◆ **DATA EXTRACT**
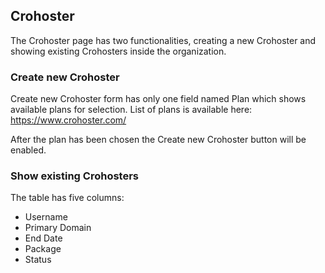 ## Crohoster


The Crohoster page has two functionalities, creating a new Crohoster and showing existing Crohosters inside the organization.


### Create new Crohoster

Create new Crohoster form has only one field named Plan which shows available plans for selection. List of plans is available here: https://www.crohoster.com/

After the plan has been chosen the Create new Crohoster button will be enabled.


### Show existing Crohosters
 
The table has five columns:
  - Username
  - Primary Domain
  - End Date
  - Package
  - Status
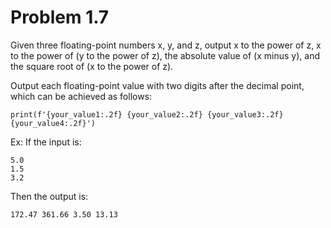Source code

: # Problem 1.7

Given three floating-point numbers x, y, and z, output x to the power of z, x to the power of (y to the power of z), the absolute value of (x minus y), and the square root of (x to the power of z).

Output each floating-point value with two digits after the decimal point, which can be achieved as follows:

`print(f'{your_value1:.2f} {your_value2:.2f} {your_value3:.2f} {your_value4:.2f}')`

Ex: If the input is:

    5.0
    1.5
    3.2

Then the output is:

    172.47 361.66 3.50 13.13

◆ **REQUIRED ACTION**
Starting with the first line of the material, print each line exactly until you have printed the line with "# Problem 1.7", and skip the pictures.

◆ **YOUR RESPONSE**
 ## Crohoster


The Crohoster page has two functionalities, creating a new Crohoster and showing existing Crohosters inside the organization.


### Create new Crohoster

Create new Crohoster form has only one field named Plan which shows available plans for selection. List of plans is available here: https://www.crohoster.com/

After the plan has been chosen the Create new Crohoster button will be enabled.


### Show existing Crohosters
 
The table has five columns:
  - Username
  - Primary Domain
  - End Date
  - Package
  - Status
Source code

: # Problem 1.7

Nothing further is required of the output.